### DATASET CONTENT:

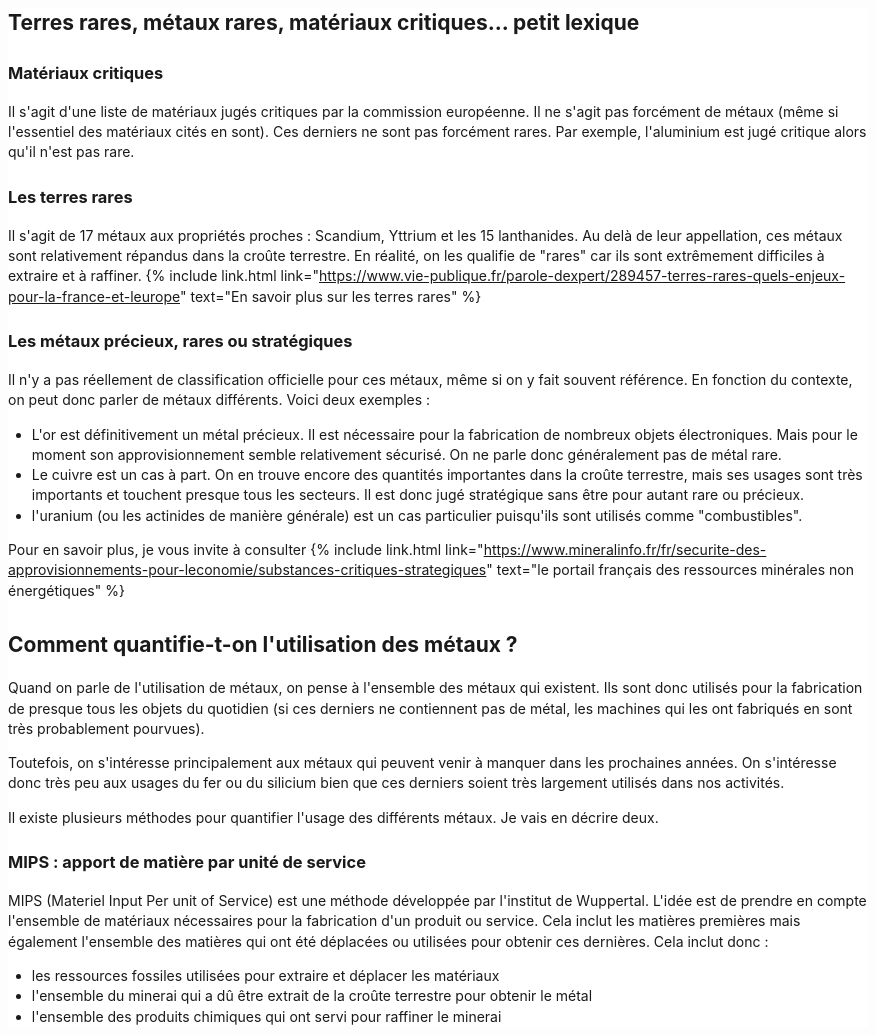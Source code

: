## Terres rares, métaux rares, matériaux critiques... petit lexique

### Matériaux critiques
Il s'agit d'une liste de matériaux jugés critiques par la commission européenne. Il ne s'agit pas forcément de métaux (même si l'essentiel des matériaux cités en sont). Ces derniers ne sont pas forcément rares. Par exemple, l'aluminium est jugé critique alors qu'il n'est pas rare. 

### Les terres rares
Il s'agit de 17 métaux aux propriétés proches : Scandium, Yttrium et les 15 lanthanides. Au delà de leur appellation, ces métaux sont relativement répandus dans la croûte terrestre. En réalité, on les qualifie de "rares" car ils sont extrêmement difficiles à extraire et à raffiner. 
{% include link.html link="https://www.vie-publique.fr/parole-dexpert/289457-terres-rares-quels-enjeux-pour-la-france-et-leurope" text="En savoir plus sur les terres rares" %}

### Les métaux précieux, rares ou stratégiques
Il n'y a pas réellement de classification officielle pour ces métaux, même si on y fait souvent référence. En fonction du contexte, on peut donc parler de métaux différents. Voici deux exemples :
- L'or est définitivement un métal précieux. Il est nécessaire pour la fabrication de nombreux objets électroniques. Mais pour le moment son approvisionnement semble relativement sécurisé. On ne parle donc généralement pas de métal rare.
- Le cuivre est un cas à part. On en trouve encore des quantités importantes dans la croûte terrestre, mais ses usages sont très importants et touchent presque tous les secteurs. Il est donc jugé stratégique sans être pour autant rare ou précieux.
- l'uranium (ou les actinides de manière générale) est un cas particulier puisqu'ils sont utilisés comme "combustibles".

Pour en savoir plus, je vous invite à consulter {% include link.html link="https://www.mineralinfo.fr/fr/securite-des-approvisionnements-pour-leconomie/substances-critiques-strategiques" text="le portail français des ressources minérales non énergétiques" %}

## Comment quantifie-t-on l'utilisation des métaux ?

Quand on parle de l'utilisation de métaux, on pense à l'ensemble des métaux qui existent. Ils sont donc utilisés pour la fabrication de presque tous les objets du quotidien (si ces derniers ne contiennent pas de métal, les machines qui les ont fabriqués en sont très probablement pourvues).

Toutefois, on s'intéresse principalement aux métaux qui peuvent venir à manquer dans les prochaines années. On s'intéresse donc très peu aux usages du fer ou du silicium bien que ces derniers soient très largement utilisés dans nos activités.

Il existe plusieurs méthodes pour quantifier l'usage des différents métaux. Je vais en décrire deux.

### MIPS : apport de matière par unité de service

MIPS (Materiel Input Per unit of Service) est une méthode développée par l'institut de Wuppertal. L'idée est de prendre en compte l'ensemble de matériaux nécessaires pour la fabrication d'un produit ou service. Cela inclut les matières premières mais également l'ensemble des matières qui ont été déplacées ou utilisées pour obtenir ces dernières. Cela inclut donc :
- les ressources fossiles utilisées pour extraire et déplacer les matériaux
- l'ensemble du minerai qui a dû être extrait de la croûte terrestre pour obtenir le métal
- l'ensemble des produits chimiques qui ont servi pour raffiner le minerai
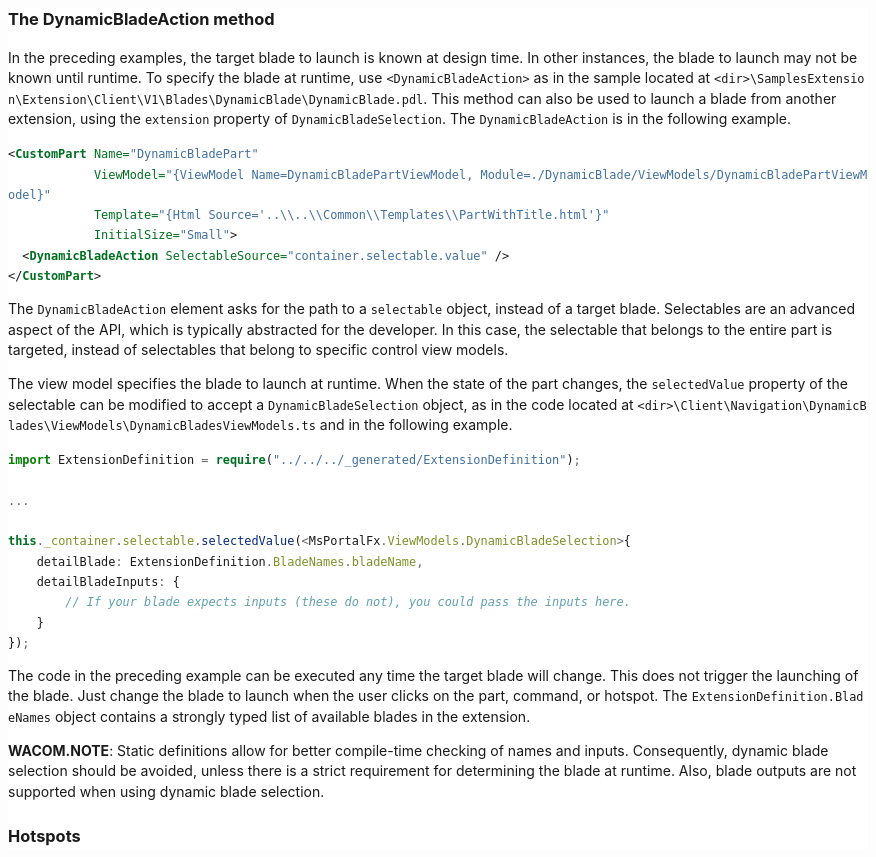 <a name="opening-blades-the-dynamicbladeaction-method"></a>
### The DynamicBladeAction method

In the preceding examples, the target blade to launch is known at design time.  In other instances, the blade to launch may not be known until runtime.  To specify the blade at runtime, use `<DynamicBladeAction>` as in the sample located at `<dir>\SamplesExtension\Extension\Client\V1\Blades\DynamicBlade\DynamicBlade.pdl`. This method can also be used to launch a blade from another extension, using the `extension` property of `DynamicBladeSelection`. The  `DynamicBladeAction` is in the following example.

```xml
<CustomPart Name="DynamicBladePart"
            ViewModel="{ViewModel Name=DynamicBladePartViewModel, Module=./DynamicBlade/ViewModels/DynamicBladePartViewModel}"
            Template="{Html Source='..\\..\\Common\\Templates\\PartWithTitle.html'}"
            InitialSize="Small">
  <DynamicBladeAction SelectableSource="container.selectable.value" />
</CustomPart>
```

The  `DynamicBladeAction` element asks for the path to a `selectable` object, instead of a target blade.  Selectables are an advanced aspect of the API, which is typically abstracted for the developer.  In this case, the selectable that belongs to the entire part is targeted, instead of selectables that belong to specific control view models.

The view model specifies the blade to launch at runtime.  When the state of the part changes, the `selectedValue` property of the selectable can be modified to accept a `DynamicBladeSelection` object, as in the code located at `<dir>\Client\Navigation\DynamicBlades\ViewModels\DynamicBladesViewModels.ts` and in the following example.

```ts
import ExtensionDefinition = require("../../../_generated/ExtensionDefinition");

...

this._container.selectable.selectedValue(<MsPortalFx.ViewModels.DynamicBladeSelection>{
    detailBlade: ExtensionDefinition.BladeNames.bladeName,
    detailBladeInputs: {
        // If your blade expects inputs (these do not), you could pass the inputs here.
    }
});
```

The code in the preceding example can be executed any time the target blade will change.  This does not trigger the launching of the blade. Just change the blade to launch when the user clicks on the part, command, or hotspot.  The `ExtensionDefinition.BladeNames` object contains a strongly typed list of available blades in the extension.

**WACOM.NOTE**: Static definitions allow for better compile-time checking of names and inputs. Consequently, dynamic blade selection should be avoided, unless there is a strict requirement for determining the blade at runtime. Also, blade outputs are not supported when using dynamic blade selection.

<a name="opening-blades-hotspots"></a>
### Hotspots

### THE TASK:
Reproduce every entry above in full and exactly, though not its pictures.

### WRITTEN ANSWER:
Source code

:## Terres rares, métaux rares, matériaux critiques... petit lexique

### Matériaux critiques
Il s'agit d'une liste de matériaux jugés critiques par la commission européenne. Il ne s'agit pas forcément de métaux (même si l'essentiel des matériaux cités en sont). Ces derniers ne sont pas forcément rares. Par exemple, l'aluminium est jugé critique alors qu'il n'est pas rare. 

### Les terres rares
Il s'agit de 17 métaux aux propriétés proches : Scandium, Yttrium et les 15 lanthanides. Au delà de leur appellation, ces métaux sont relativement répandus dans la croûte terrestre. En réalité, on les qualifie de "rares" car ils sont extrêmement difficiles à extraire et à raffiner. 
{% include link.html link="https://www.vie-publique.fr/parole-dexpert/289457-terres-rares-quels-enjeux-pour-la-france-et-leurope" text="En savoir plus sur les terres rares" %}

### Les métaux précieux, rares ou stratégiques
Il n'y a pas réellement de classification officielle pour ces métaux, même si on y fait souvent référence. En fonction du contexte, on peut donc parler de métaux différents. Voici deux exemples :
- L'or est définitivement un métal précieux. Il est nécessaire pour la fabrication de nombreux objets électroniques. Mais pour le moment son approvisionnement semble relativement sécurisé. On ne parle donc généralement pas de métal rare.
- Le cuivre est un cas à part. On en trouve encore des quantités importantes dans la croûte terrestre, mais ses usages sont très importants et touchent presque tous les secteurs. Il est donc jugé stratégique sans être pour autant rare ou précieux.
- l'uranium (ou les actinides de manière générale) est un cas particulier puisqu'ils sont utilisés comme "combustibles".

Pour en savoir plus, je vous invite à consulter {% include link.html link="https://www.mineralinfo.fr/fr/securite-des-approvisionnements-pour-leconomie/substances-critiques-strategiques" text="le portail français des ressources minérales non énergétiques" %}

## Comment quantifie-t-on l'utilisation des métaux ?

Quand on parle de l'utilisation de métaux, on pense à l'ensemble des métaux qui existent. Ils sont donc utilisés pour la fabrication de presque tous les objets du quotidien (si ces derniers ne contiennent pas de métal, les machines qui les ont fabriqués en sont très probablement pourvues).

Toutefois, on s'intéresse principalement aux métaux qui peuvent venir à manquer dans les prochaines années. On s'intéresse donc très peu aux usages du fer ou du silicium bien que ces derniers soient très largement utilisés dans nos activités.

Il existe plusieurs méthodes pour quantifier l'usage des différents métaux. Je vais en décrire deux.

### MIPS : apport de matière par unité de service

MIPS (Materiel Input Per unit of Service) est une méthode développée par l'institut de Wuppertal. L'idée est de prendre en compte l'ensemble de matériaux nécessaires pour la fabrication d'un produit ou service. Cela inclut les matières premières mais également l'ensemble des matières qui ont été déplacées ou utilisées pour obtenir ces dernières. Cela inclut donc :
- les ressources fossiles utilisées pour extraire et déplacer les matériaux
- l'ensemble du minerai qui a dû être extrait de la croûte terrestre pour obtenir le métal
- l'ensemble des produits chimiques qui ont servi pour raffiner le minerai
 <a name="opening-blades-the-dynamicbladeaction-method"></a>
### The DynamicBladeAction method

In the preceding examples, the target blade to launch is known at design time.  In other instances, the blade to launch may not be known until runtime.  To specify the blade at runtime, use `<DynamicBladeAction>` as in the sample located at `<dir>\SamplesExtension\Extension\Client\V1\Blades\DynamicBlade\DynamicBlade.pdl`. This method can also be used to launch a blade from another extension, using the `extension` property of `DynamicBladeSelection`. The  `DynamicBladeAction` is in the following example.

```xml
<CustomPart Name="DynamicBladePart"
            ViewModel="{ViewModel Name=DynamicBladePartViewModel, Module=./DynamicBlade/ViewModels/DynamicBladePartViewModel}"
            Template="{Html Source='..\\..\\Common\\Templates\\PartWithTitle.html'}"
            InitialSize="Small">
  <DynamicBladeAction SelectableSource="container.selectable.value" />
</CustomPart>
```

The  `DynamicBladeAction` element asks for the path to a `selectable` object, instead of a target blade.  Selectables are an advanced aspect of the API, which is typically abstracted for the developer.  In this case, the selectable that belongs to the entire part is targeted, instead of selectables that belong to specific control view models.

The view model specifies the blade to launch at runtime.  When the state of the part changes, the `selectedValue` property of the selectable can be modified to accept a `DynamicBladeSelection` object, as in the code located at `<dir>\Client\Navigation\DynamicBlades\ViewModels\DynamicBladesViewModels.ts` and in the following example.

```ts
import ExtensionDefinition = require("../../../_generated/ExtensionDefinition");

...

this._container.selectable.selectedValue(<MsPortalFx.ViewModels.DynamicBladeSelection>{
    detailBlade: ExtensionDefinition.BladeNames.bladeName,
    detailBladeInputs: {
        // If your blade expects inputs (these do not), you could pass the inputs here.
    }
});
```

The code in the preceding example can be executed any time the target blade will change.  This does not trigger the launching of the blade. Just change the blade to launch when the user clicks on the part, command, or hotspot.  The `ExtensionDefinition.BladeNames` object contains a strongly typed list of available blades in the extension.

**WACOM.NOTE**: Static definitions allow for better compile-time checking of names and inputs. Consequently, dynamic blade selection should be avoided, unless there is a strict requirement for determining the blade at runtime. Also, blade outputs are not supported when using dynamic blade selection.

<a name="opening-blades-hotspots"></a>
### Hotspots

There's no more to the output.